You get the feeling watching this film that actually, Wahlberg would have made a better Nathan – during one attempt to make the film years ago he was actually signed on to play him, before the project stalled – but instead applies a version of the Drake personality to Sully, meaning that neither of the film’s key characters feels like they should.
To some, this might seem like fanboy griping. I recognise that a lot of my criticisms stem from videogame comparisons, and it could be argued that for most viewers that won’t matter. The majority of people who come to see Uncharted won’t have played the game and will just know this version of Nathan Drake, so on those terms perhaps the film can stand on its two feet.
But frankly, those feet are pretty unsteady anyway. Even without the knowledge that there’s a better version of this story out there, there’s no mistaking that Uncharted is bland and half-hearted, bringing little to the table that audiences won’t have seen done better before. The mysterious treasure hunts and old vaults sequences were better in National Treasure nearly 20 years ago, the stunts were better in the likes of Mission: Impossible and James Bond. Certainly, the buddy-movie chemistry between the leads has been more convincing in any number of films over the last decade.
It’s all just… OK. A couple of action sequences are fun (especially one involving a cargo plane, lifted directly from one of the games as signified by a fan-friendly cameo), there are some lovely locations and there are enough nods to the games to keep players happy (yes, Nathan does climb some things).

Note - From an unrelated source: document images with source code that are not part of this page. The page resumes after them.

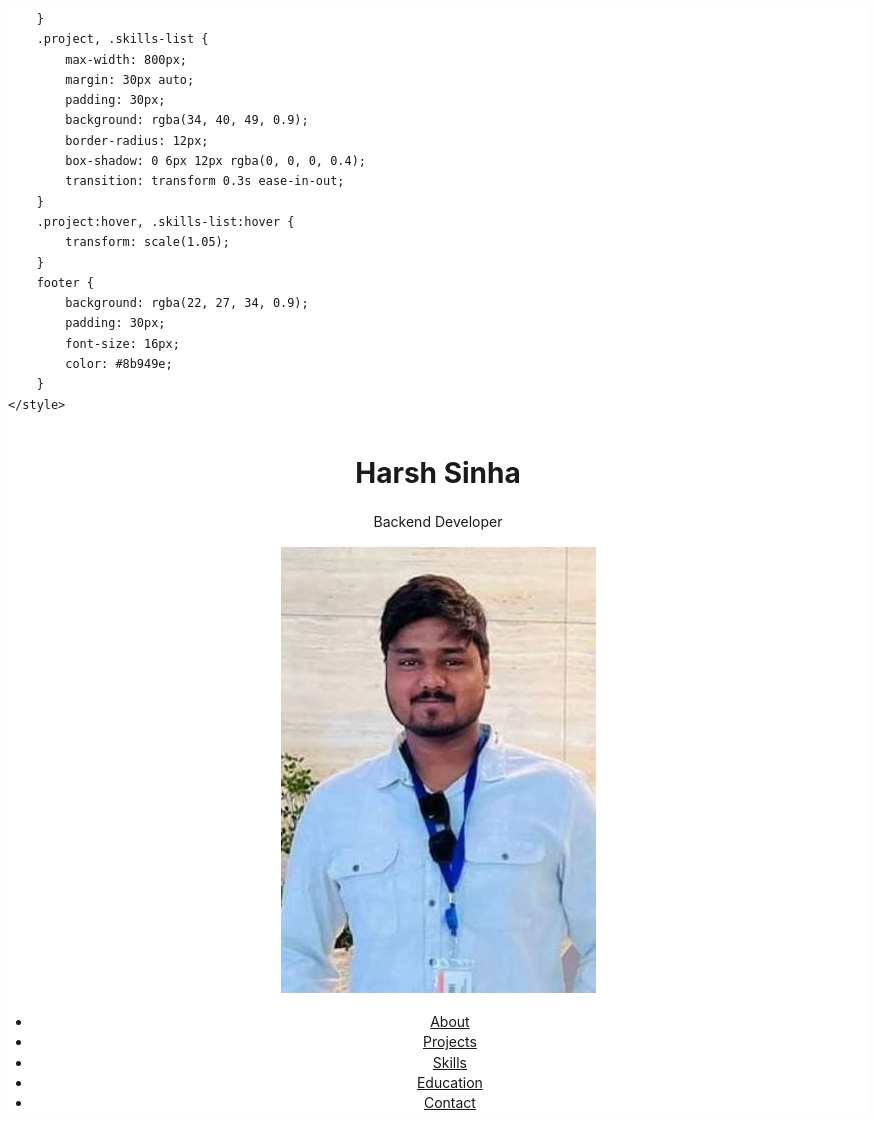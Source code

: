         }
        .project, .skills-list {
            max-width: 800px;
            margin: 30px auto;
            padding: 30px;
            background: rgba(34, 40, 49, 0.9);
            border-radius: 12px;
            box-shadow: 0 6px 12px rgba(0, 0, 0, 0.4);
            transition: transform 0.3s ease-in-out;
        }
        .project:hover, .skills-list:hover {
            transform: scale(1.05);
        }
        footer {
            background: rgba(22, 27, 34, 0.9);
            padding: 30px;
            font-size: 16px;
            color: #8b949e;
        }
    </style>
</head>
<body>
    <header>
        <h1>Harsh Sinha</h1>
        <p>Backend Developer</p>
        <img src="profile.jpg" alt="Profile Photo" class="profile-photo">
        <nav>
            <ul>
                <li><a href="#about">About</a></li>
                <li><a href="#projects">Projects</a></li>
                <li><a href="#skills">Skills</a></li>
                <li><a href="#education">Education</a></li>
                <li><a href="#contact">Contact</a></li>
            </ul>
        </nav>
    </header>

And of course, Uncharted always had a difficult path to navigate. In a well-plotted videogame, players are treated to something like 20-30 hours of slow-burn immersive storytelling, and no film could truly compete with that. Compared to a full Uncharted game release, a film adaptation would always look a little thin.
But that doesn’t excuse the series of own goals this film scores in its casting, script and general creative direction. For years, people have positively described the Uncharted games as cinematic – but based on this movie, that might be less of a compliment than it first appeared.